ASSIGNMENT -
Your task is to transcribe all the entries exactly, excluding pictures.

GIVEN RECORDS -
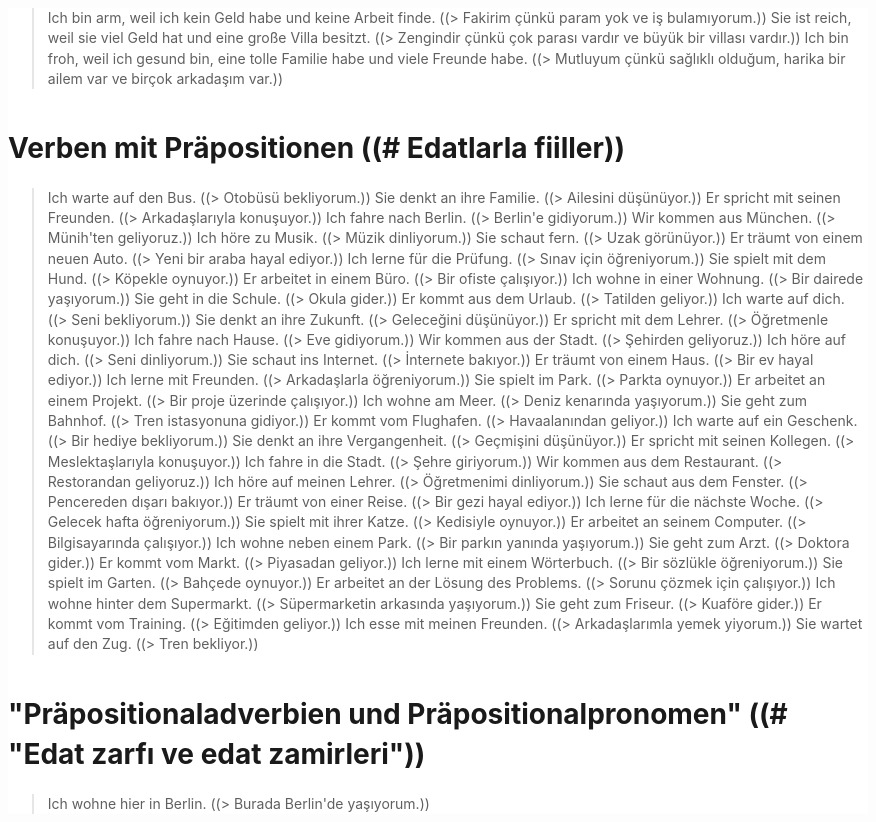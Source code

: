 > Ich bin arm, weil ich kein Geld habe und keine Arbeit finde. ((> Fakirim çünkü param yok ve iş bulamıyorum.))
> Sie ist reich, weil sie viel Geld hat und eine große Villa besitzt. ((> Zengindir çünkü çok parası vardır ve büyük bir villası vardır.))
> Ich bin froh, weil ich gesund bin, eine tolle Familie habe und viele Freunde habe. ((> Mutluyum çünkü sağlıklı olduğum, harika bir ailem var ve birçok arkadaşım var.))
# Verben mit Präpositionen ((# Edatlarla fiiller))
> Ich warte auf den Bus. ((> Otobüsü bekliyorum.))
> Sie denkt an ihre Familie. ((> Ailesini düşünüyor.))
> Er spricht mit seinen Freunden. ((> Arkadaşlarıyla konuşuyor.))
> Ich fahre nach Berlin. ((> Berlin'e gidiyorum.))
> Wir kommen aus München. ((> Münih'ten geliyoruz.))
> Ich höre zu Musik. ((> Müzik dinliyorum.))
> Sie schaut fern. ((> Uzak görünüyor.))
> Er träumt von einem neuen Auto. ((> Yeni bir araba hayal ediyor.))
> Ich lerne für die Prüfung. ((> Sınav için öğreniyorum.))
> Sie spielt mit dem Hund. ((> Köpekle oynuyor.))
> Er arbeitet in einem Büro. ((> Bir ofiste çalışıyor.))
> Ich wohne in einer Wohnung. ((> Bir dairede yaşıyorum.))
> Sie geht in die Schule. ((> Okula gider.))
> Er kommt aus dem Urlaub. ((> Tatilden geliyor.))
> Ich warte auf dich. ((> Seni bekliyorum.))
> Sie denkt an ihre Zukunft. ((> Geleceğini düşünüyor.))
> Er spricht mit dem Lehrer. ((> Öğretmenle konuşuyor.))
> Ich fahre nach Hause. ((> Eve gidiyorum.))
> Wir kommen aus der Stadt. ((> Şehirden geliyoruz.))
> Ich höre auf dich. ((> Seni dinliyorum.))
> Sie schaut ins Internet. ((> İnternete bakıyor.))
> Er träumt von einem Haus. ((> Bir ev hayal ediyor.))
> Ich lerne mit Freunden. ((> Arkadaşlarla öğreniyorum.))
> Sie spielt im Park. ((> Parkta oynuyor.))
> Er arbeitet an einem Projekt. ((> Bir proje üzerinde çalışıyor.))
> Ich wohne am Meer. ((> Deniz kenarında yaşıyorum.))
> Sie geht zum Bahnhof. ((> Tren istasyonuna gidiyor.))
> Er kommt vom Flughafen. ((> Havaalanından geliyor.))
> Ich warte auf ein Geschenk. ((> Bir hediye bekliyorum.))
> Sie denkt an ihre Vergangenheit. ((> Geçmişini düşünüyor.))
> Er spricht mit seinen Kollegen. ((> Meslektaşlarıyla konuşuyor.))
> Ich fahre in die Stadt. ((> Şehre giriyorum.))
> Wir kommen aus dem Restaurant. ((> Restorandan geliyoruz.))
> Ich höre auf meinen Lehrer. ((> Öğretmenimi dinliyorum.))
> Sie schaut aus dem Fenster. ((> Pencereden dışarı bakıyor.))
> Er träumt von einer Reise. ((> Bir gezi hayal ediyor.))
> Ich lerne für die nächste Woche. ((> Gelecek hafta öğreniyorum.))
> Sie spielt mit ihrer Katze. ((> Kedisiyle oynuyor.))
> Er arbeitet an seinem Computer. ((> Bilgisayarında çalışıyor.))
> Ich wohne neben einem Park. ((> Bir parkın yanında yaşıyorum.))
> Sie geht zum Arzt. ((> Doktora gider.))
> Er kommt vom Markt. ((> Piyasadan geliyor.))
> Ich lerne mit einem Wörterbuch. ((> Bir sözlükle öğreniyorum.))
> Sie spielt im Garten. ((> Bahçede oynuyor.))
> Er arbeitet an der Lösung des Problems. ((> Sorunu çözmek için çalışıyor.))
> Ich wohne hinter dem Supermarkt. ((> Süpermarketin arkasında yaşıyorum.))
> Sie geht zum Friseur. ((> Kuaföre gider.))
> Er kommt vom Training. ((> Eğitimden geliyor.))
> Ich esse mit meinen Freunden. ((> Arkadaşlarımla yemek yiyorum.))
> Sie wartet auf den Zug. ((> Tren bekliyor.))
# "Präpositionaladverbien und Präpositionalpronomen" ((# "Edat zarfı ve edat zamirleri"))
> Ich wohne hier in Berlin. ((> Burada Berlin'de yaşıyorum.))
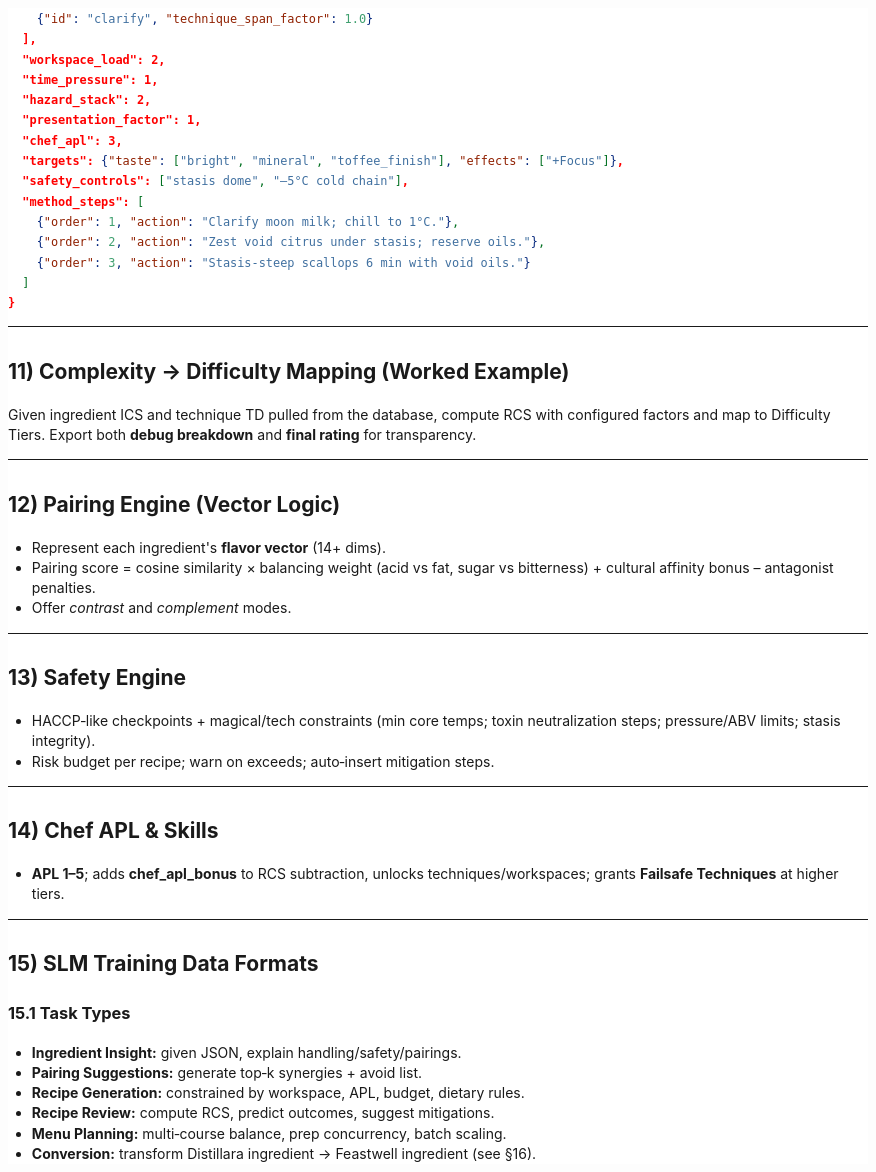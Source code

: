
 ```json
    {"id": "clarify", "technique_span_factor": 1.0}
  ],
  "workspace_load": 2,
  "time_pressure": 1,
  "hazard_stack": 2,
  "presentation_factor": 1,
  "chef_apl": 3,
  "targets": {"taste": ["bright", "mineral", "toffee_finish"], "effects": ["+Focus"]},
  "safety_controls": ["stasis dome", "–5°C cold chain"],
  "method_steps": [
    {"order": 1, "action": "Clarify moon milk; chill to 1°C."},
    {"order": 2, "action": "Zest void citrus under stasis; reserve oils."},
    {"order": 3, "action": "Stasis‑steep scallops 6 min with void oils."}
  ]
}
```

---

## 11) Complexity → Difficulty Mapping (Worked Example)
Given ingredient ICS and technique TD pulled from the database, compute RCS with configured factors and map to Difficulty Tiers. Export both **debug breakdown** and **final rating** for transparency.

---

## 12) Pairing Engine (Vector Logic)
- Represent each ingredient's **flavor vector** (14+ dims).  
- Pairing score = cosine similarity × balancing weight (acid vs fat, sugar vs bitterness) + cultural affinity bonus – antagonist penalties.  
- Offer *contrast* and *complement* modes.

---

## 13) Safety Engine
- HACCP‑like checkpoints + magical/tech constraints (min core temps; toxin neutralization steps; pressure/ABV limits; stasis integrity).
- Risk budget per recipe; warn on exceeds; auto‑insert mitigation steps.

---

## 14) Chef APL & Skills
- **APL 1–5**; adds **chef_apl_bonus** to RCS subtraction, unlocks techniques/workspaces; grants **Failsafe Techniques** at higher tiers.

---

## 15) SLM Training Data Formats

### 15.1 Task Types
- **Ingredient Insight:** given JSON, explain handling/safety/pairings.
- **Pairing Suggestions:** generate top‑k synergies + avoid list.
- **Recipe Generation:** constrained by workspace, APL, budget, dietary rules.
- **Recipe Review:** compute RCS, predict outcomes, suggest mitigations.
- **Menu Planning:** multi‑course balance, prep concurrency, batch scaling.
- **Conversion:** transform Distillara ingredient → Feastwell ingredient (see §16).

EXERCISE RESPONSE -
Source code

: > Ich bin arm, weil ich kein Geld habe und keine Arbeit finde. ((> Fakirim çünkü param yok ve iş bulamıyorum.))
> Sie ist reich, weil sie viel Geld hat und eine große Villa besitzt. ((> Zengindir çünkü çok parası vardır ve büyük bir villası vardır.))
> Ich bin froh, weil ich gesund bin, eine tolle Familie habe und viele Freunde habe. ((> Mutluyum çünkü sağlıklı olduğum, harika bir ailem var ve birçok arkadaşım var.))
# Verben mit Präpositionen ((# Edatlarla fiiller))
> Ich warte auf den Bus. ((> Otobüsü bekliyorum.))
> Sie denkt an ihre Familie. ((> Ailesini düşünüyor.))
> Er spricht mit seinen Freunden. ((> Arkadaşlarıyla konuşuyor.))
> Ich fahre nach Berlin. ((> Berlin'e gidiyorum.))
> Wir kommen aus München. ((> Münih'ten geliyoruz.))
> Ich höre zu Musik. ((> Müzik dinliyorum.))
> Sie schaut fern. ((> Uzak görünüyor.))
> Er träumt von einem neuen Auto. ((> Yeni bir araba hayal ediyor.))
> Ich lerne für die Prüfung. ((> Sınav için öğreniyorum.))
> Sie spielt mit dem Hund. ((> Köpekle oynuyor.))
> Er arbeitet in einem Büro. ((> Bir ofiste çalışıyor.))
> Ich wohne in einer Wohnung. ((> Bir dairede yaşıyorum.))
> Sie geht in die Schule. ((> Okula gider.))
> Er kommt aus dem Urlaub. ((> Tatilden geliyor.))
> Ich warte auf dich. ((> Seni bekliyorum.))
> Sie denkt an ihre Zukunft. ((> Geleceğini düşünüyor.))
> Er spricht mit dem Lehrer. ((> Öğretmenle konuşuyor.))
> Ich fahre nach Hause. ((> Eve gidiyorum.))
> Wir kommen aus der Stadt. ((> Şehirden geliyoruz.))
> Ich höre auf dich. ((> Seni dinliyorum.))
> Sie schaut ins Internet. ((> İnternete bakıyor.))
> Er träumt von einem Haus. ((> Bir ev hayal ediyor.))
> Ich lerne mit Freunden. ((> Arkadaşlarla öğreniyorum.))
> Sie spielt im Park. ((> Parkta oynuyor.))
> Er arbeitet an einem Projekt. ((> Bir proje üzerinde çalışıyor.))
> Ich wohne am Meer. ((> Deniz kenarında yaşıyorum.))
> Sie geht zum Bahnhof. ((> Tren istasyonuna gidiyor.))
> Er kommt vom Flughafen. ((> Havaalanından geliyor.))
> Ich warte auf ein Geschenk. ((> Bir hediye bekliyorum.))
> Sie denkt an ihre Vergangenheit. ((> Geçmişini düşünüyor.))
> Er spricht mit seinen Kollegen. ((> Meslektaşlarıyla konuşuyor.))
> Ich fahre in die Stadt. ((> Şehre giriyorum.))
> Wir kommen aus dem Restaurant. ((> Restorandan geliyoruz.))
> Ich höre auf meinen Lehrer. ((> Öğretmenimi dinliyorum.))
> Sie schaut aus dem Fenster. ((> Pencereden dışarı bakıyor.))
> Er träumt von einer Reise. ((> Bir gezi hayal ediyor.))
> Ich lerne für die nächste Woche. ((> Gelecek hafta öğreniyorum.))
> Sie spielt mit ihrer Katze. ((> Kedisiyle oynuyor.))
> Er arbeitet an seinem Computer. ((> Bilgisayarında çalışıyor.))
> Ich wohne neben einem Park. ((> Bir parkın yanında yaşıyorum.))
> Sie geht zum Arzt. ((> Doktora gider.))
> Er kommt vom Markt. ((> Piyasadan geliyor.))
> Ich lerne mit einem Wörterbuch. ((> Bir sözlükle öğreniyorum.))
> Sie spielt im Garten. ((> Bahçede oynuyor.))
> Er arbeitet an der Lösung des Problems. ((> Sorunu çözmek için çalışıyor.))
> Ich wohne hinter dem Supermarkt. ((> Süpermarketin arkasında yaşıyorum.))
> Sie geht zum Friseur. ((> Kuaföre gider.))
> Er kommt vom Training. ((> Eğitimden geliyor.))
> Ich esse mit meinen Freunden. ((> Arkadaşlarımla yemek yiyorum.))
> Sie wartet auf den Zug. ((> Tren bekliyor.))
# "Präpositionaladverbien und Präpositionalpronomen" ((# "Edat zarfı ve edat zamirleri"))
> Ich wohne hier in Berlin. ((> Burada Berlin'de yaşıyorum.))
Source code

:
 ```json
    {"id": "clarify", "technique_span_factor": 1.0}
  ],
  "workspace_load": 2,
  "time_pressure": 1,
  "hazard_stack": 2,
  "presentation_factor": 1,
  "chef_apl": 3,
  "targets": {"taste": ["bright", "mineral", "toffee_finish"], "effects": ["+Focus"]},
  "safety_controls": ["stasis dome", "–5°C cold chain"],
  "method_steps": [
    {"order": 1, "action": "Clarify moon milk; chill to 1°C."},
    {"order": 2, "action": "Zest void citrus under stasis; reserve oils."},
    {"order": 3, "action": "Stasis‑steep scallops 6 min with void oils."}
  ]
}
```

---

## 11) Complexity → Difficulty Mapping (Worked Example)
Given ingredient ICS and technique TD pulled from the database, compute RCS with configured factors and map to Difficulty Tiers. Export both **debug breakdown** and **final rating** for transparency.

---

## 12) Pairing Engine (Vector Logic)
- Represent each ingredient's **flavor vector** (14+ dims).  
- Pairing score = cosine similarity × balancing weight (acid vs fat, sugar vs bitterness) + cultural affinity bonus – antagonist penalties.  
- Offer *contrast* and *complement* modes.

---

## 13) Safety Engine
- HACCP‑like checkpoints + magical/tech constraints (min core temps; toxin neutralization steps; pressure/ABV limits; stasis integrity).
- Risk budget per recipe; warn on exceeds; auto‑insert mitigation steps.

---

## 14) Chef APL & Skills
- **APL 1–5**; adds **chef_apl_bonus** to RCS subtraction, unlocks techniques/workspaces; grants **Failsafe Techniques** at higher tiers.

---

## 15) SLM Training Data Formats

### 15.1 Task Types
- **Ingredient Insight:** given JSON, explain handling/safety/pairings.
- **Pairing Suggestions:** generate top‑k synergies + avoid list.
- **Recipe Generation:** constrained by workspace, APL, budget, dietary rules.
- **Recipe Review:** compute RCS, predict outcomes, suggest mitigations.
- **Menu Planning:** multi‑course balance, prep concurrency, batch scaling.
- **Conversion:** transform Distillara ingredient → Feastwell ingredient (see §16).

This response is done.